[Stored data]
□ □ □ □ □

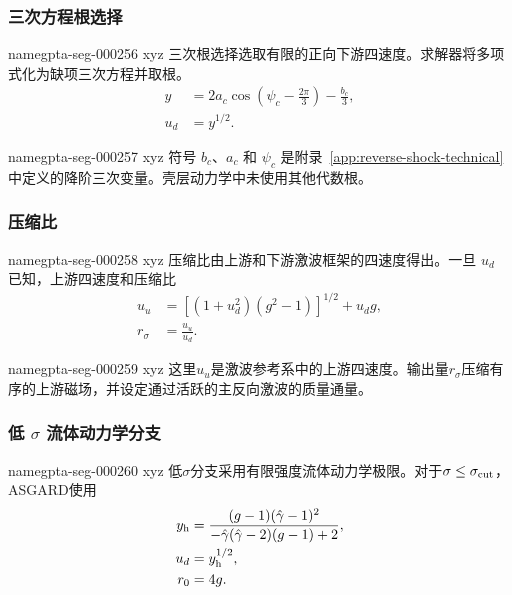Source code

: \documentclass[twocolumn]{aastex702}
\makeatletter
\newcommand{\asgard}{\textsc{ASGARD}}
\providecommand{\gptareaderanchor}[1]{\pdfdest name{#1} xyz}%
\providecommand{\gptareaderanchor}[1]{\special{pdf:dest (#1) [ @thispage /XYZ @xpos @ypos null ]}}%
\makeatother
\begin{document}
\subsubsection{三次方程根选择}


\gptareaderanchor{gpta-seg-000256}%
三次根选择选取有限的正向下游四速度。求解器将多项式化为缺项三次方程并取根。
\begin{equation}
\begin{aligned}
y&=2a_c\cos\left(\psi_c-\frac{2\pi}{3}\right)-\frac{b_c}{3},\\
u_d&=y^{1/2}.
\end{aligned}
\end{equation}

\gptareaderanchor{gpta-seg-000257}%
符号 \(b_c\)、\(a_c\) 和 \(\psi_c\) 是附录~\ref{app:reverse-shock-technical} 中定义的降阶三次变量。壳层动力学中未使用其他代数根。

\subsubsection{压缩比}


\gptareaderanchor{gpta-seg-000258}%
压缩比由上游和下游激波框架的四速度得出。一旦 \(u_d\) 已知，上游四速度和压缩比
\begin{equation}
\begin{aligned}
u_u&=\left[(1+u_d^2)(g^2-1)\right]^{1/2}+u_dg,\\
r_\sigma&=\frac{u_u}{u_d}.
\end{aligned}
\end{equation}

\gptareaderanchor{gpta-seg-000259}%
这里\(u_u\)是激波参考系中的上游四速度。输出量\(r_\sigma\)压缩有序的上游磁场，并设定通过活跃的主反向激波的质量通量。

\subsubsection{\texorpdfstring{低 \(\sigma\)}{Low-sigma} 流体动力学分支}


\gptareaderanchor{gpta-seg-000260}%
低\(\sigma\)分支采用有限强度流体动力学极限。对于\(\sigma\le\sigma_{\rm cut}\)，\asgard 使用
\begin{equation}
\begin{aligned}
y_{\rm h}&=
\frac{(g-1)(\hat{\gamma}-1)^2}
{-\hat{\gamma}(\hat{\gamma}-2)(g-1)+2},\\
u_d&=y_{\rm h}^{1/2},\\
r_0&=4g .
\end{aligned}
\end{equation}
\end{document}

□ □ □ □ □

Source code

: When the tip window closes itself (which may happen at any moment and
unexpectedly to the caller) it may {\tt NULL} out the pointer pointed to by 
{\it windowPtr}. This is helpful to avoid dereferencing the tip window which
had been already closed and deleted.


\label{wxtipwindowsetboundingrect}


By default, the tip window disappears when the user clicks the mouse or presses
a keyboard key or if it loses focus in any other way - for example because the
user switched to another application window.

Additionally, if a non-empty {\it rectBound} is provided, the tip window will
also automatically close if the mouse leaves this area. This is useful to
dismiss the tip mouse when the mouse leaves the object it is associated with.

□ □ □ □ □

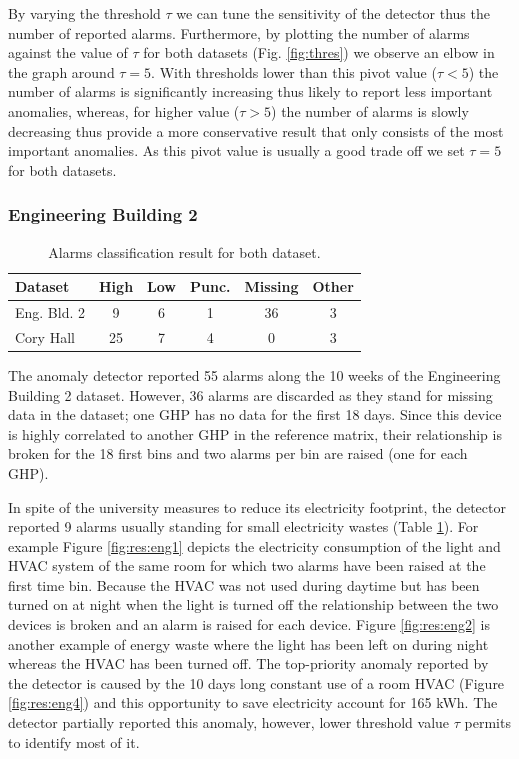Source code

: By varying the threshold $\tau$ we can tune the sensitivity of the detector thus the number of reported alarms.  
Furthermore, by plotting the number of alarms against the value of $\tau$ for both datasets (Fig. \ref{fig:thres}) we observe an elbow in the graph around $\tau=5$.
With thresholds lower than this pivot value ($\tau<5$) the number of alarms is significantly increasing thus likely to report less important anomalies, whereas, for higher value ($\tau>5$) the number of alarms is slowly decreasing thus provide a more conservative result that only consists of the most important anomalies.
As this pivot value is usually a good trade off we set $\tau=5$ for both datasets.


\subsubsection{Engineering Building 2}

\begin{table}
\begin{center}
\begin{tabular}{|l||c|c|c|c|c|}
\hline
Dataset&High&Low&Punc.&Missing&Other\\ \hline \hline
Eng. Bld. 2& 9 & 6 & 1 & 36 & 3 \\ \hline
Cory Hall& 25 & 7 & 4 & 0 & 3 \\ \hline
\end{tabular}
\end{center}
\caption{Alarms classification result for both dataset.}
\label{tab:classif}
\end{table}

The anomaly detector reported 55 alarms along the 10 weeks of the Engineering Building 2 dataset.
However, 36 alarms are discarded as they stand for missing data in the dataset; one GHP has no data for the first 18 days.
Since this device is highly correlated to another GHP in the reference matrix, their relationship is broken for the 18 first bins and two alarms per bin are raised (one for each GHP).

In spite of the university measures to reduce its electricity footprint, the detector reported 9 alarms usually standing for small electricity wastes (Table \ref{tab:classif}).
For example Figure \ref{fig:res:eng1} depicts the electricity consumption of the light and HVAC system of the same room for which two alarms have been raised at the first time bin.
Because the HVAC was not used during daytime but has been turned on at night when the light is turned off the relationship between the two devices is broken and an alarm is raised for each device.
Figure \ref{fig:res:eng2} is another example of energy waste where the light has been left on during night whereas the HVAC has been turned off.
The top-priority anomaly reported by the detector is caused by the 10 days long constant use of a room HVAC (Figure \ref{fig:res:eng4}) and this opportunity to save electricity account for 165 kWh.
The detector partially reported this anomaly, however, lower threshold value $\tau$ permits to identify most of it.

□ □ □ □ □

# [ASSIGNED TASK]
If a line in the entries holds the string "right", copy it.

# [ANSWER AREA]
y&=2a_c\cos\left(\psi_c-\frac{2\pi}{3}\right)-\frac{b_c}{3},\\
u_u&=\left[(1+u_d^2)(g^2-1)\right]^{1/2}+u_dg,\\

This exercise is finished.